(Plain-text document sources)
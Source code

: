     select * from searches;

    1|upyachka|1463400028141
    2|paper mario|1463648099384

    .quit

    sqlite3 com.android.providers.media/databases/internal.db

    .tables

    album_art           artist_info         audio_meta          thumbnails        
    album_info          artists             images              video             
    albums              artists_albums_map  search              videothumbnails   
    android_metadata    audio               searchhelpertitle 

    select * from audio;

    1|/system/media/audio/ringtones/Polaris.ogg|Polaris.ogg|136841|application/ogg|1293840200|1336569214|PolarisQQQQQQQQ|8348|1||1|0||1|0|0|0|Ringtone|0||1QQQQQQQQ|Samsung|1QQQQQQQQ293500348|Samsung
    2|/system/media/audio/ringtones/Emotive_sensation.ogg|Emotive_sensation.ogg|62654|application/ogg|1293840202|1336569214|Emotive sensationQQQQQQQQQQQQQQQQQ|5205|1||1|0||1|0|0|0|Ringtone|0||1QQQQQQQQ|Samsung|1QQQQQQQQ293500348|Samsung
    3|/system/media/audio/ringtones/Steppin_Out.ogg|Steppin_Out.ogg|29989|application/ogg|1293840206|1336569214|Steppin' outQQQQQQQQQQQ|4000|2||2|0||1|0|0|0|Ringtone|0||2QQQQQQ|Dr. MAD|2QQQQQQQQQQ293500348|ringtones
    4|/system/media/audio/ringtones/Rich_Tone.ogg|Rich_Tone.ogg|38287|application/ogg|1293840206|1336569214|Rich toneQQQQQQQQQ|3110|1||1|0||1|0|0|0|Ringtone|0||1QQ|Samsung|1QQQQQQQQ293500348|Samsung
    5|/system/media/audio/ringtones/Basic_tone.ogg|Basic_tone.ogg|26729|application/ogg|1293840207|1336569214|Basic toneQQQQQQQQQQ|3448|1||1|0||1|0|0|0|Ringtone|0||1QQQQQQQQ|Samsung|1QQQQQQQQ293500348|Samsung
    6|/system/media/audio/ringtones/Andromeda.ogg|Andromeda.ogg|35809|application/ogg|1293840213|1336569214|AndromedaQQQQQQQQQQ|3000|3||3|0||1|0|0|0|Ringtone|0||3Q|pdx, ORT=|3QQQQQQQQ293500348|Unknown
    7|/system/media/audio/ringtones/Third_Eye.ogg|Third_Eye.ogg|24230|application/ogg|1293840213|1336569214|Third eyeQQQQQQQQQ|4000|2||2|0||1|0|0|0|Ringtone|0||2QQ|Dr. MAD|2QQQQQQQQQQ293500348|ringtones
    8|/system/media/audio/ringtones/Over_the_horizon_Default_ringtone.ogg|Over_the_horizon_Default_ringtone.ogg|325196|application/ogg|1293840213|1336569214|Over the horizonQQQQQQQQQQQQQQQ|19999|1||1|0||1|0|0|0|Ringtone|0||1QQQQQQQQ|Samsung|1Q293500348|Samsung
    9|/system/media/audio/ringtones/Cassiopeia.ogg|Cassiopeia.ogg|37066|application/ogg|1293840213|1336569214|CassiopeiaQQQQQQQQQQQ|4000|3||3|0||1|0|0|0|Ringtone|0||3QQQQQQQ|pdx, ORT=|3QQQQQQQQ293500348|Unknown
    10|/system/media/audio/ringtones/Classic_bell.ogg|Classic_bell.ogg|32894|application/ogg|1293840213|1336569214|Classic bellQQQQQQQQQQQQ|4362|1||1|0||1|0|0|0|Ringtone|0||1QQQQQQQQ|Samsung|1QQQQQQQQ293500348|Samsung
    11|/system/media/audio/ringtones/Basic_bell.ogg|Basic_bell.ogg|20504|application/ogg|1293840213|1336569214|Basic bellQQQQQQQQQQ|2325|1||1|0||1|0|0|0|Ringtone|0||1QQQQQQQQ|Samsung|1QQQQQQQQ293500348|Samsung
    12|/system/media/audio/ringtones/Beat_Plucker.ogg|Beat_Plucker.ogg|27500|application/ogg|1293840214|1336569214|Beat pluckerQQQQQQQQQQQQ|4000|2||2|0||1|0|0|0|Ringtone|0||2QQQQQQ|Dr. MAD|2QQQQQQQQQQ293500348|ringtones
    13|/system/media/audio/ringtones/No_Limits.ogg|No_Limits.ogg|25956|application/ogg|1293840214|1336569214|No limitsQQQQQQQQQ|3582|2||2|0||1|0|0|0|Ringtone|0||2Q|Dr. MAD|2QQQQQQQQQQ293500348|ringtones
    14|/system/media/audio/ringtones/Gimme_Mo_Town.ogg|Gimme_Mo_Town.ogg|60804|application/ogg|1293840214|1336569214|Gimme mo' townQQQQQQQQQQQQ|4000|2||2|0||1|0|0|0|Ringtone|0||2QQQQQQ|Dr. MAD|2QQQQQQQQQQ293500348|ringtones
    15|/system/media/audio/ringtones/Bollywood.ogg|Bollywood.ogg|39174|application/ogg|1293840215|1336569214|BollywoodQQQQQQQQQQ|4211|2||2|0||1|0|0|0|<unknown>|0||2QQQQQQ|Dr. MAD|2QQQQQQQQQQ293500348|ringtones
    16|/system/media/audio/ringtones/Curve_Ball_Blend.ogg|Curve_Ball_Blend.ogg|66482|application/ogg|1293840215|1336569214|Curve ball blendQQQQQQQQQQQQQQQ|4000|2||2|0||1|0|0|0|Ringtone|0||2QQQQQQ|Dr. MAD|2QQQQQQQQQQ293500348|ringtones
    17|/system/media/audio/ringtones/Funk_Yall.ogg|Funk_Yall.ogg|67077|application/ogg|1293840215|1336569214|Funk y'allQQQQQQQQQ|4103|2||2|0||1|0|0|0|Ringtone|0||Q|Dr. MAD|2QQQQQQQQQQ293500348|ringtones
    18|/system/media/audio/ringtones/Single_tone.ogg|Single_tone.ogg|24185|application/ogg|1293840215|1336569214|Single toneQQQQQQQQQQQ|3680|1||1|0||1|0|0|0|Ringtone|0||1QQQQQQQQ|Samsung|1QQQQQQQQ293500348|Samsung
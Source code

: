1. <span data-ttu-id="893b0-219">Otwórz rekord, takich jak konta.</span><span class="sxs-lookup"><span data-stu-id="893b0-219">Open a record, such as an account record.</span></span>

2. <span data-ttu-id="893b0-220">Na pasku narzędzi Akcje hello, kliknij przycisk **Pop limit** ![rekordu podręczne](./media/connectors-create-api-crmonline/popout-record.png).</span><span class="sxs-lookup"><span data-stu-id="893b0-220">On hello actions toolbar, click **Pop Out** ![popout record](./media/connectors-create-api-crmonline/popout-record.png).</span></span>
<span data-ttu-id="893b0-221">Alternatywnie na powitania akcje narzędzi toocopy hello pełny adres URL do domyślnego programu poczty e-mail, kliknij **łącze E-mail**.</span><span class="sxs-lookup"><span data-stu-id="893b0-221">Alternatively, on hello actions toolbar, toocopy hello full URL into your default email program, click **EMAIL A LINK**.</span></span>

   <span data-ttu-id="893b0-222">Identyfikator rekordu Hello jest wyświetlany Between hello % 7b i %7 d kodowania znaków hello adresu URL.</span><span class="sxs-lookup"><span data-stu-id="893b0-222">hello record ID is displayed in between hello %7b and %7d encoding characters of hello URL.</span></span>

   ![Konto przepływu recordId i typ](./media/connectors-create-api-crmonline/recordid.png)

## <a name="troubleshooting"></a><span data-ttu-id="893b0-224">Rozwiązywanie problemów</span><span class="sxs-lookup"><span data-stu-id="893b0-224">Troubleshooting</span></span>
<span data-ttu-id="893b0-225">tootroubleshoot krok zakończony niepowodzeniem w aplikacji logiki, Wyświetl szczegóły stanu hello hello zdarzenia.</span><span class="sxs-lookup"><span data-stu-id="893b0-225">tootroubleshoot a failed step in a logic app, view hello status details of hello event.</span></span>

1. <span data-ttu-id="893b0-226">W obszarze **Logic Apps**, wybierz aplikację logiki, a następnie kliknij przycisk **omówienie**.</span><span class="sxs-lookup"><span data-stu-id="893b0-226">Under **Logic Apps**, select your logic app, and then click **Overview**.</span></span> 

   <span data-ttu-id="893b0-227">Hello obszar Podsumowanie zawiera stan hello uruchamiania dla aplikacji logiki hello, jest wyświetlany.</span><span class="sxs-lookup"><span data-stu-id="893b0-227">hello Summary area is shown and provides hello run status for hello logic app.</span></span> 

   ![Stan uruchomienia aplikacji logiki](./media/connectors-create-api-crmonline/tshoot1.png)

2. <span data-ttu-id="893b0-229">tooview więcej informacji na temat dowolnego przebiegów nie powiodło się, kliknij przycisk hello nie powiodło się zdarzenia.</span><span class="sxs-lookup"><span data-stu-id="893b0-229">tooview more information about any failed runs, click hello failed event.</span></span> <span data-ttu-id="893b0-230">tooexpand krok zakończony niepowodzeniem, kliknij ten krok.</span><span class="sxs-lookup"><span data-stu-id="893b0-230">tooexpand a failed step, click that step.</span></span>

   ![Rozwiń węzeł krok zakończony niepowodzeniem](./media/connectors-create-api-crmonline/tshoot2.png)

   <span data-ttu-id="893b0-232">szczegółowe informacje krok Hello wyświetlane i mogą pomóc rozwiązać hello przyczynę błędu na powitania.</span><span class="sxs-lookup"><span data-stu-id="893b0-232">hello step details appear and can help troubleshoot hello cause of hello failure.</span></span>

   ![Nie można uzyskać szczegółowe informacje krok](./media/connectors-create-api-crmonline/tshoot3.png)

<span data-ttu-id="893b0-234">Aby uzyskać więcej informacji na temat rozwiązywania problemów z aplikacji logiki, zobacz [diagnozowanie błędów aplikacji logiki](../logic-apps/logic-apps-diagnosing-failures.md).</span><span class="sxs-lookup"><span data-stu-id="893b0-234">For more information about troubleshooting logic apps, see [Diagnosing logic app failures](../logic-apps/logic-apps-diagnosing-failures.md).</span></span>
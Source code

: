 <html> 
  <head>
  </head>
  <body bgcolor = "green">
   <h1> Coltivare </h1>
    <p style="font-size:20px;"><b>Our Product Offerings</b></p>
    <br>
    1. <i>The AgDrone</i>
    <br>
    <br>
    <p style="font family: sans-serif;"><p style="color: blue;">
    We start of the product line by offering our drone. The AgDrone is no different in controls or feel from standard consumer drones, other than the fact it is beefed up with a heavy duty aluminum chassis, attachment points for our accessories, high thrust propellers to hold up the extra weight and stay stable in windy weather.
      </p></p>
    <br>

* _What needs to be done_:
Taking the entries from their first line through the line with "select * from audio;", inclusive, restate each line word for word and give nothing else.

* _Task response_:
Source code

:     select * from searches;

    1|upyachka|1463400028141
    2|paper mario|1463648099384

    .quit

    sqlite3 com.android.providers.media/databases/internal.db

    .tables

    album_art           artist_info         audio_meta          thumbnails        
    album_info          artists             images              video             
    albums              artists_albums_map  search              videothumbnails   
    android_metadata    audio               searchhelpertitle 

    select * from audio;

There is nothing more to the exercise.